Plants wouldn't be suffering from lack of CO2.  They'd be suffering from lack of water or too much of it.  They'd be suffering from heat stress - the ones that were still able to germinate and send up shoots.


Ed's in cloud cuckoo land - in fact winter is warming faster than summer


People like Ed Hoskins live in cloud cuckoo land.  At the same time as he is talking about a rise in temperature he is writing that:
With a quietening sun, changing ocean circulation patterns and the present evidence of much colder winters in the Northern Hemisphere over the past 5 years, that cooling could already be upon us. The cooling climate could well last for many decades or even centuries.
The winters of the last year or two might have seemed colder and some cold records might have been broken even.  But the coldest of them was still hotter than the 1951-80 average by 0.5 degrees Celsius.  In 2007 the northern hemisphere had the hottest winter on record so far at a whopping 1.1 degrees hotter than the 1951-1980 average.

I notice that Ed doesn't mention northern hemisphere summers.  Let's see why that might be.  Here is an animation of northern hemisphere winter and summer temperatures and the global surface temperatures. (Click to enlarge.)

Source: NASA

Whoops!  The northern hemisphere summer temperatures are shooting way up!  Whoops again - northern hemisphere winters are getting warmer faster than summers!
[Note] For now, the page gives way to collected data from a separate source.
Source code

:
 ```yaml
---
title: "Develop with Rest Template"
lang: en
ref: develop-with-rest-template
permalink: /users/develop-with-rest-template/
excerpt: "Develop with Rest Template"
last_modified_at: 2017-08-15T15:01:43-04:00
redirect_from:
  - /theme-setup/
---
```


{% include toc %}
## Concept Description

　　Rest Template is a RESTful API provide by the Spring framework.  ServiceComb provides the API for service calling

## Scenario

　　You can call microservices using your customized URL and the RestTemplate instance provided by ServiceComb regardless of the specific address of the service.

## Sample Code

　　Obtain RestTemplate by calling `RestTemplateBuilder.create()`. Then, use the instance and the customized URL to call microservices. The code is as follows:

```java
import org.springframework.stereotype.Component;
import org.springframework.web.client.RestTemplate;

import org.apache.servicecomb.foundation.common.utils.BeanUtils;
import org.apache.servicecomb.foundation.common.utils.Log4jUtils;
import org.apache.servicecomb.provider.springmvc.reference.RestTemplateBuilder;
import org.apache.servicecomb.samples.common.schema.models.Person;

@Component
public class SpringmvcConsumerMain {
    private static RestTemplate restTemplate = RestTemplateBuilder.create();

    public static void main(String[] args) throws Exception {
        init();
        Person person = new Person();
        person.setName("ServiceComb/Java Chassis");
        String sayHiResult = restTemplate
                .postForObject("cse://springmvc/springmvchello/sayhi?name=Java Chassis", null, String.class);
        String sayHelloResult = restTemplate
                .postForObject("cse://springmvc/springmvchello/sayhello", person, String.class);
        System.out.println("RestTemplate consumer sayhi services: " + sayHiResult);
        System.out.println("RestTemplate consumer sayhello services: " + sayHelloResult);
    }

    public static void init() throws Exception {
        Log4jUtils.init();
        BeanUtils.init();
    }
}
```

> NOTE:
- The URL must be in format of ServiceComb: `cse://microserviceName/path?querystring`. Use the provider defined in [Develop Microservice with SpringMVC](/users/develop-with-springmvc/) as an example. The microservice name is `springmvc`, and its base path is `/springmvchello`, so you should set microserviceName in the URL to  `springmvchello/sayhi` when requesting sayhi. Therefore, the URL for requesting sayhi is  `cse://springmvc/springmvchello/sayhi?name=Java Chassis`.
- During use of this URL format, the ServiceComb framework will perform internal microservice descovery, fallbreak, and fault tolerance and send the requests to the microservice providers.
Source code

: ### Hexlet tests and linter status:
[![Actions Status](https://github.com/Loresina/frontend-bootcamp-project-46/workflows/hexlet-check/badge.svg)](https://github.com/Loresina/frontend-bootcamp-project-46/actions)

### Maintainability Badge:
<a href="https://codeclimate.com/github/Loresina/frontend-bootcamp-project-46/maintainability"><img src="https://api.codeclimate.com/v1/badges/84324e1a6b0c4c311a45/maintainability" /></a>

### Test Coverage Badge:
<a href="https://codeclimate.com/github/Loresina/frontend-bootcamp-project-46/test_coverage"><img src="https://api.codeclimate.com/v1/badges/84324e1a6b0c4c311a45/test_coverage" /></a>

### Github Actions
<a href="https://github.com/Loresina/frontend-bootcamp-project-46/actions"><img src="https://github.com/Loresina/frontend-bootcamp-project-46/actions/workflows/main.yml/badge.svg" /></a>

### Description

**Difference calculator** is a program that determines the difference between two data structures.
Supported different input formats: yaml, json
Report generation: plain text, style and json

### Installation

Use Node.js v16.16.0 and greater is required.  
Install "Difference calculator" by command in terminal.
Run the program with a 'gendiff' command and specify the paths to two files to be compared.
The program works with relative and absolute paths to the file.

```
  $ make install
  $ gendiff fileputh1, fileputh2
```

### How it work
And globally the earth just keeps on getting hotter and hotter.

Ed does some weird arithmetic to "prove" that cutting carbon emissions won't cut carbon emissions.  The fact is that if we replace fossil fuel-based energy with renewable energy we still have a chance of limiting the rise to two degrees, which will be bad enough.  But we have to get a move on.
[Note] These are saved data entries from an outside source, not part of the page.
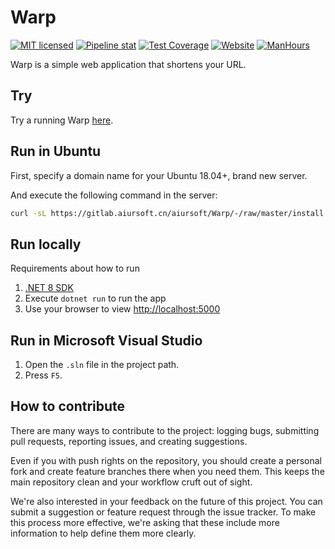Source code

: # Warp

[![MIT licensed](https://img.shields.io/badge/license-MIT-blue.svg)](https://gitlab.aiursoft.cn/aiursoft/warp/-/blob/master/LICENSE)
[![Pipeline stat](https://gitlab.aiursoft.cn/aiursoft/warp/badges/master/pipeline.svg)](https://gitlab.aiursoft.cn/aiursoft/warp/-/pipelines)
[![Test Coverage](https://gitlab.aiursoft.cn/aiursoft/warp/badges/master/coverage.svg)](https://gitlab.aiursoft.cn/aiursoft/warp/-/pipelines)
[![Website](https://img.shields.io/website?url=https%3A%2F%2Fwarp.aiursoft.com%2F%3Fshow%3Ddirect)](https://warp.aiursoft.com)
[![ManHours](https://manhours.aiursoft.cn/r/gitlab.aiursoft.cn/aiursoft/Warp.svg)](https://gitlab.aiursoft.cn/aiursoft/Warp/-/commits/master?ref_type=heads)

Warp is a simple web application that shortens your URL.

## Try

Try a running Warp [here](https://warp.aiursoft.com).

## Run in Ubuntu

First, specify a domain name for your Ubuntu 18.04+, brand new server.

And execute the following command in the server:

```bash
curl -sL https://gitlab.aiursoft.cn/aiursoft/Warp/-/raw/master/install.sh | sudo bash -s http://warp.local
```

## Run locally

Requirements about how to run

1. [.NET 8 SDK](http://dot.net/)
2. Execute `dotnet run` to run the app
3. Use your browser to view [http://localhost:5000](http://localhost:5000)

## Run in Microsoft Visual Studio

1. Open the `.sln` file in the project path.
2. Press `F5`.

## How to contribute

There are many ways to contribute to the project: logging bugs, submitting pull requests, reporting issues, and creating suggestions.

Even if you with push rights on the repository, you should create a personal fork and create feature branches there when you need them. This keeps the main repository clean and your workflow cruft out of sight.

We're also interested in your feedback on the future of this project. You can submit a suggestion or feature request through the issue tracker. To make this process more effective, we're asking that these include more information to help define them more clearly.

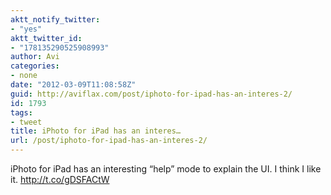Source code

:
 ```yaml
---
aktt_notify_twitter:
- "yes"
aktt_twitter_id:
- "178135290525908993"
author: Avi
categories:
- none
date: "2012-03-09T11:08:58Z"
guid: http://aviflax.com/post/iphoto-for-ipad-has-an-interes-2/
id: 1793
tags:
- tweet
title: iPhoto for iPad has an interes…
url: /post/iphoto-for-ipad-has-an-interes-2/
---
```

iPhoto for iPad has an interesting “help” mode to explain the UI. I think I like it. <a href="http://t.co/gDSFACtW" rel="nofollow">http://t.co/gDSFACtW</a>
Ed Hoskins' fake "experts"


I also see that in his "paper" Ed Hoskins has referred to David Archibald as if he is a reputable sceptic.  David's prediction is that before seven years is out, earth will get colder than it was in the Little Ice Age!
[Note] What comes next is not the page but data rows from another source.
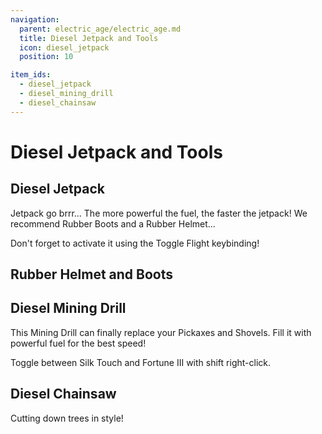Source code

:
 ```yaml
---
navigation:
  parent: electric_age/electric_age.md
  title: Diesel Jetpack and Tools
  icon: diesel_jetpack
  position: 10

item_ids:
  - diesel_jetpack
  - diesel_mining_drill
  - diesel_chainsaw
---
```


# Diesel Jetpack and Tools

## Diesel Jetpack

<Recipe id="modern_industrialization:armor/diesel_jetpack"/>

Jetpack go brrr... The more powerful the fuel, the faster the jetpack! We recommend Rubber Boots and a Rubber Helmet...

Don't forget to activate it using the Toggle Flight keybinding!

## Rubber Helmet and Boots

<Recipe id="modern_industrialization:armor/rubber_helmet"/>
<Recipe id="modern_industrialization:armor/rubber_boots"/>

## Diesel Mining Drill

<Recipe id="modern_industrialization:tools/diesel_mining_drill"/>

This Mining Drill can finally replace your Pickaxes and Shovels. Fill it with powerful fuel for the best speed!

Toggle between Silk Touch and Fortune III with shift right-click.

## Diesel Chainsaw

<Recipe id="modern_industrialization:tools/diesel_chainsaw"/>

Cutting down trees in style!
And Anthony wonders why climate scientists don't bother 'debating' fake sceptics and disinformation propagandists!


Anthony Watts' pet slayers


In the comments, Anthony's pet dragon slayer has backed off a bit from saying the greenhouse effect isn't real, but still manages to do so.  dbstealey cuts and pastes from his other identical comments:
June 8, 2013 at 11:40 am  Not the ‘root cause’? There is no scientific evidence that CO2 is any cause of global warming.
Of course it is possible that CO2 causes some minuscule warming. However, there is no verifiable and testable supporting evidence that this is so. There are empirical observations showing that CO2 levels are a direct response to changing temperatures. But there are NO such measurements showing that rising CO2 is the cause of rising global temperatures. None.
Within the Scientific Method, the only conclusion to be reached is that CO2 does not matter regarding global temperatures. If that is wrong, anyone is free to post their empirical observations right here, showing that ∆CO2 in fact causes ∆T.
This challenge has been on offer for months. But so far — no takers.


Janice Moore also asks for "proof" and says:
June 8, 2013 at 4:30 pm  “CO2 makes it harder for the sun’s heat energy to leave the planet … .” [Jai @ 11:42 AM today]
Prove it.


Not only is there ample evidence in the scientific literature, David and Janice, but since 1988 scientists have volunteered their time to pull this information together and provide comprehensive reports.

For a shorter readable account of how the greenhouse effect works, look no further than this booklet from the Australian Bureau of Meteorology.


Make up your mind, Anthony Watts


As Ryan notes, just last week WUWT was telling everyone that it wasn't people causing the rise in CO2, it was insects.  Anthony Watts can't get his story straight.  And he wonders why real scientists won't bother to pass the time of day with him.